To further explore the relationship between neoadjuvant therapy and the mesenchymal phenotype, we classified liver metastases from a previously published data set24 with the CMS classifier.5, 12 In this same set of liver metastases, we compared chemotherapy-exposed liver metastases to (n=64) chemotherapy naive liver metastases (n=55). Chemotherapy-exposed metastases were more frequently classified as mesenchymal-like compared to the chemotherapy naive liver metastases (33% versus 16%, P=0.06, Figure 2a). In comparison, ~32% of liver metastases exposed to prior treatment in the Khambata-Ford et al.25 cohort were classified as the mesenchymal subtype.5 In an unbiased approach, we identified all genes that were higher expressed in chemotherapy-exposed liver metastases compared to chemotherapy naive liver metastases. These genes were used to cluster the primary tumors of two large cohorts into high and low subgroups. The tumor group expressing high levels of these genes was strongly enriched for mesenchymal-type tumors (CMS4) in the CMS-3232 cohort12 (Figure 2b). These patients had a significantly reduced relapse-free survival probability (Figure 2c).

Figure 2.

Figure 2

5-FU-based chemotherapy is associated with a mesenchymal tumor phenotype. (a) In the liver metastases data set two groups were made, chemotherapy naive and chemotherapy exposed, these were compared in distribution of the CMS classification.
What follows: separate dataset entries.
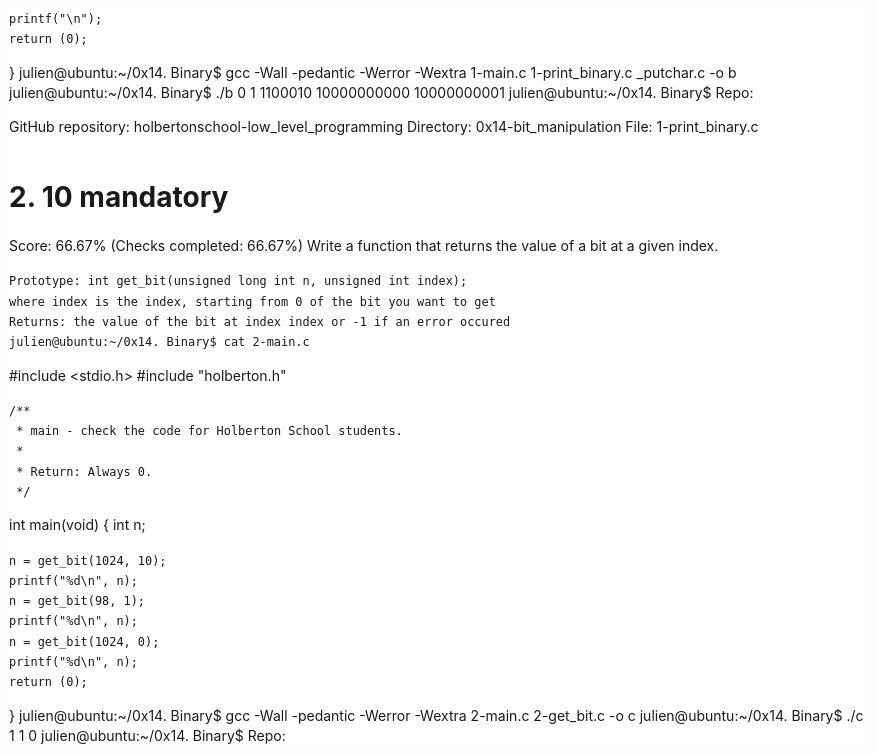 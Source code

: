 	printf("\n");
	return (0);
}
julien@ubuntu:~/0x14. Binary$ gcc -Wall -pedantic -Werror -Wextra 1-main.c 1-print_binary.c _putchar.c -o b
julien@ubuntu:~/0x14. Binary$ ./b 
0
1
1100010
10000000000
10000000001
julien@ubuntu:~/0x14. Binary$ 
Repo:

GitHub repository: holbertonschool-low_level_programming
Directory: 0x14-bit_manipulation
File: 1-print_binary.c

# 2. 10 mandatory

Score: 66.67% (Checks completed: 66.67%)
	Write a function that returns the value of a bit at a given index.

	Prototype: int get_bit(unsigned long int n, unsigned int index);
	where index is the index, starting from 0 of the bit you want to get
	Returns: the value of the bit at index index or -1 if an error occured
	julien@ubuntu:~/0x14. Binary$ cat 2-main.c
#include <stdio.h>
#include "holberton.h"

	/**
	 * main - check the code for Holberton School students.
	 *
	 * Return: Always 0.
	 */
int main(void)
{
	int n;

	n = get_bit(1024, 10);
	printf("%d\n", n);
	n = get_bit(98, 1);
	printf("%d\n", n);
	n = get_bit(1024, 0);
	printf("%d\n", n);
	return (0);
}
julien@ubuntu:~/0x14. Binary$ gcc -Wall -pedantic -Werror -Wextra 2-main.c 2-get_bit.c -o c 
julien@ubuntu:~/0x14. Binary$ ./c
1
1
0
julien@ubuntu:~/0x14. Binary$ 
Repo:
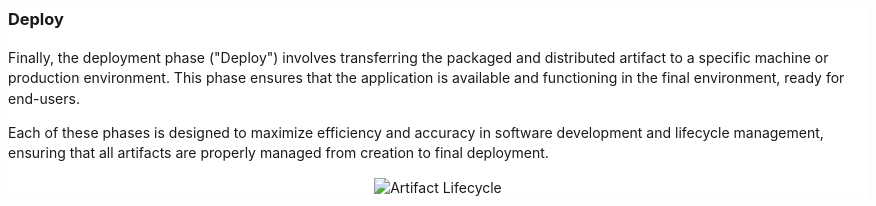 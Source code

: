 ### Deploy

Finally, the deployment phase ("Deploy") involves transferring the packaged and distributed artifact to a specific machine or production environment. This phase ensures that the application is available and functioning in the final environment, ready for end-users.

Each of these phases is designed to maximize efficiency and accuracy in software development and lifecycle management, ensuring that all artifacts are properly managed from creation to final deployment.

<div style="text-align: center;">
  <img src="../../images/intino-factory.png" alt="Artifact Lifecycle" style="width: 40%;">
</div> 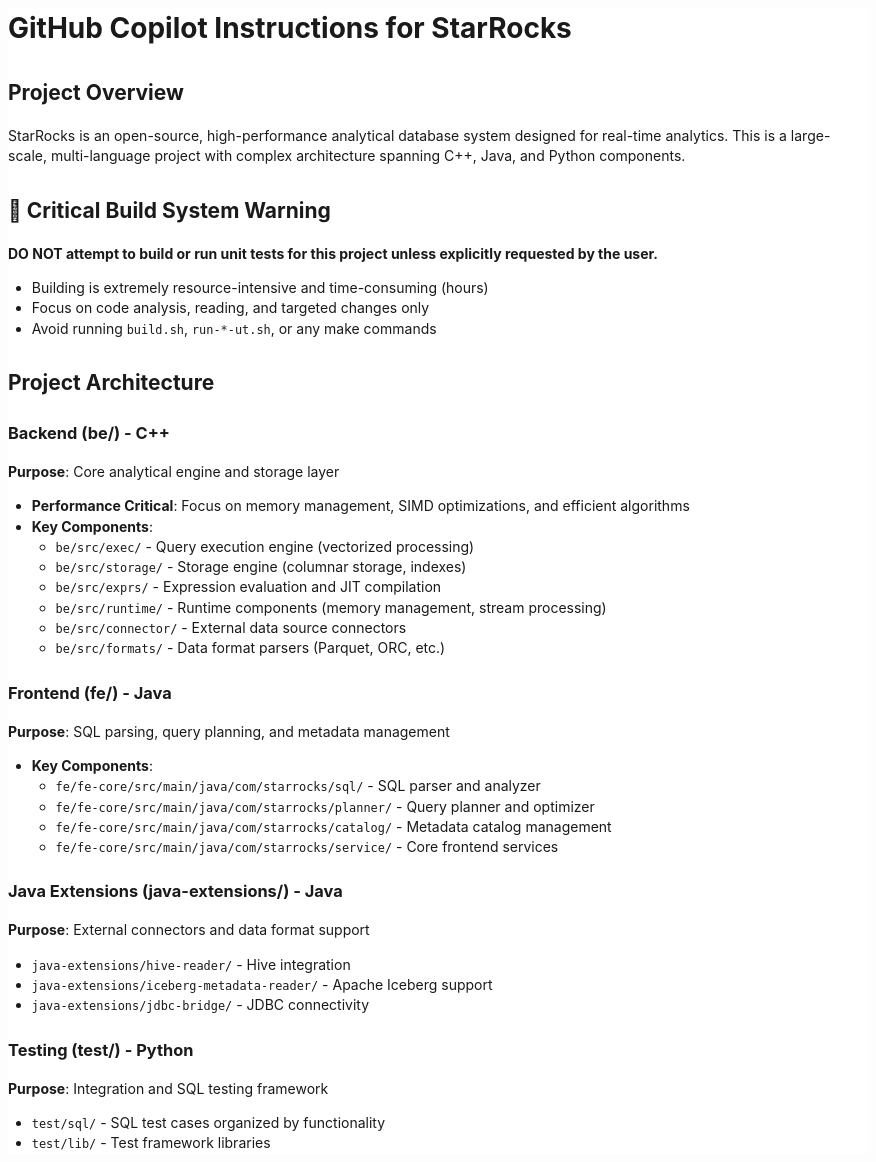 # GitHub Copilot Instructions for StarRocks

## Project Overview

StarRocks is an open-source, high-performance analytical database system designed for real-time analytics. This is a large-scale, multi-language project with complex architecture spanning C++, Java, and Python components.

## 🚨 Critical Build System Warning

**DO NOT attempt to build or run unit tests for this project unless explicitly requested by the user.**
- Building is extremely resource-intensive and time-consuming (hours)
- Focus on code analysis, reading, and targeted changes only
- Avoid running `build.sh`, `run-*-ut.sh`, or any make commands

## Project Architecture

### Backend (be/) - C++
**Purpose**: Core analytical engine and storage layer
- **Performance Critical**: Focus on memory management, SIMD optimizations, and efficient algorithms
- **Key Components**:
  - `be/src/exec/` - Query execution engine (vectorized processing)
  - `be/src/storage/` - Storage engine (columnar storage, indexes)
  - `be/src/exprs/` - Expression evaluation and JIT compilation
  - `be/src/runtime/` - Runtime components (memory management, stream processing)
  - `be/src/connector/` - External data source connectors
  - `be/src/formats/` - Data format parsers (Parquet, ORC, etc.)

### Frontend (fe/) - Java
**Purpose**: SQL parsing, query planning, and metadata management
- **Key Components**:
  - `fe/fe-core/src/main/java/com/starrocks/sql/` - SQL parser and analyzer
  - `fe/fe-core/src/main/java/com/starrocks/planner/` - Query planner and optimizer
  - `fe/fe-core/src/main/java/com/starrocks/catalog/` - Metadata catalog management
  - `fe/fe-core/src/main/java/com/starrocks/service/` - Core frontend services

### Java Extensions (java-extensions/) - Java
**Purpose**: External connectors and data format support
- `java-extensions/hive-reader/` - Hive integration
- `java-extensions/iceberg-metadata-reader/` - Apache Iceberg support
- `java-extensions/jdbc-bridge/` - JDBC connectivity

### Testing (test/) - Python
**Purpose**: Integration and SQL testing framework
- `test/sql/` - SQL test cases organized by functionality
- `test/lib/` - Test framework libraries
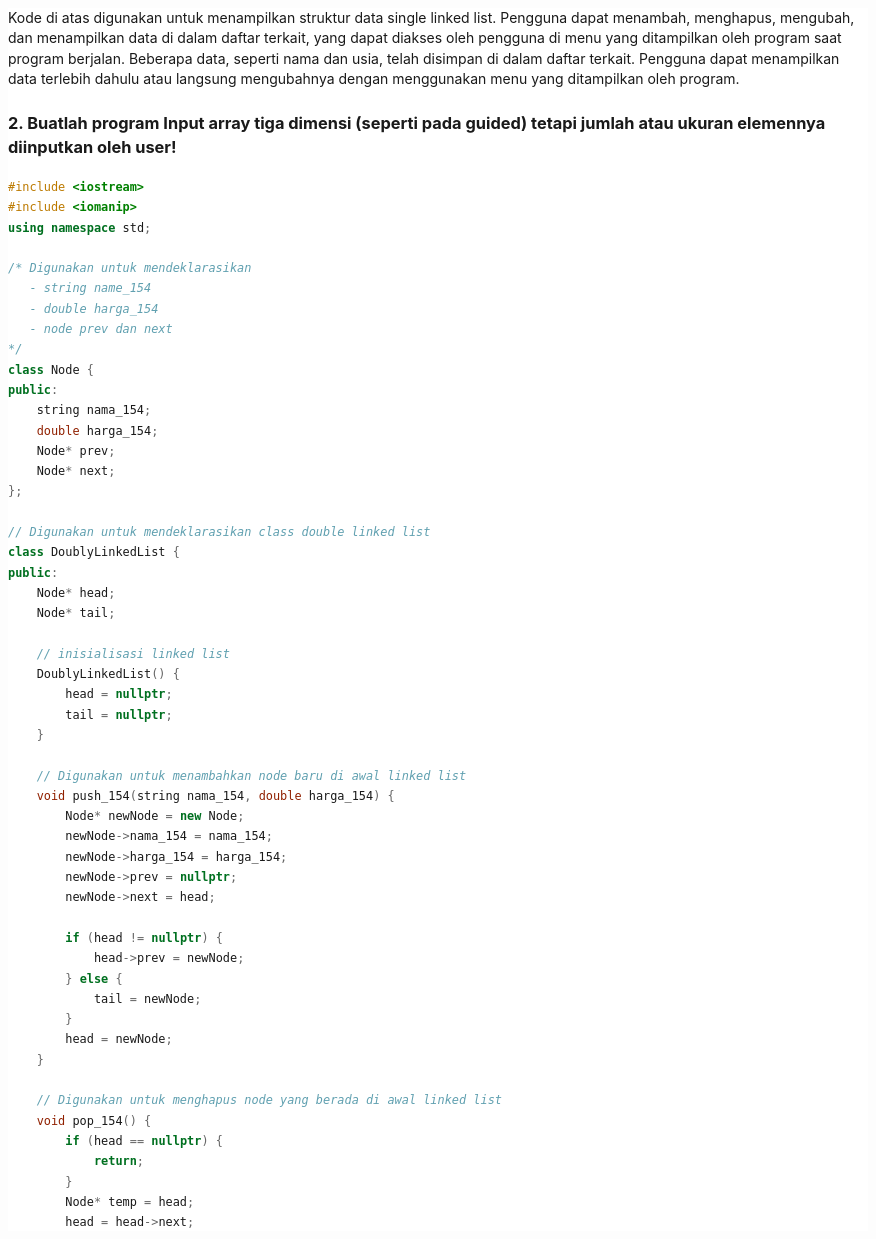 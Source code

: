 
Kode di atas digunakan untuk menampilkan struktur data single linked list. Pengguna dapat menambah, menghapus, mengubah, dan menampilkan data di dalam daftar terkait, yang dapat diakses oleh pengguna di menu yang ditampilkan oleh program saat program berjalan. Beberapa data, seperti nama dan usia, telah disimpan di dalam daftar terkait. Pengguna dapat menampilkan data terlebih dahulu atau langsung mengubahnya dengan menggunakan menu yang ditampilkan oleh program.

### 2. Buatlah program Input array tiga dimensi (seperti pada guided) tetapi jumlah atau ukuran elemennya diinputkan oleh user!

```C++
#include <iostream>
#include <iomanip>
using namespace std;

/* Digunakan untuk mendeklarasikan 
   - string name_154
   - double harga_154
   - node prev dan next
*/
class Node {
public:
    string nama_154;
    double harga_154;
    Node* prev;
    Node* next;
};

// Digunakan untuk mendeklarasikan class double linked list
class DoublyLinkedList {
public:
    Node* head;
    Node* tail;

    // inisialisasi linked list
    DoublyLinkedList() {
        head = nullptr;
        tail = nullptr;
    }

    // Digunakan untuk menambahkan node baru di awal linked list
    void push_154(string nama_154, double harga_154) {
        Node* newNode = new Node;
        newNode->nama_154 = nama_154;
        newNode->harga_154 = harga_154;
        newNode->prev = nullptr;
        newNode->next = head;

        if (head != nullptr) {
            head->prev = newNode;
        } else {
            tail = newNode;
        }
        head = newNode;
    }

    // Digunakan untuk menghapus node yang berada di awal linked list
    void pop_154() {
        if (head == nullptr) {
            return;
        }
        Node* temp = head;
        head = head->next;
```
The bar graph shows chemotherapy before surgery is associated with an increased proportion of mesenchymal-type tumors (CMS4). The CMS subgroups are CMS1: orange, CMS2: blue, CMS3 pink, CMS4: green. (b) The chemotherapy-induced genes were used to cluster the tumors of the CMS cohorts into chemo-induced high and low subgroups (K-means option in R2, using a two group separation) based on single gene P-values. All tumors had previously been classified into molecular subtypes. The graphs show the distribution of the CMS subtypes within the chemo-induced high and low subgroups. The chemo-induced high subgroup is enriched for mesenchymal subtypes (CMS4). (c) Kaplan–Meier curves showing the differences in relapse-free survival between the chemo-induced high and low subgroups in the CMS-3232 cohort.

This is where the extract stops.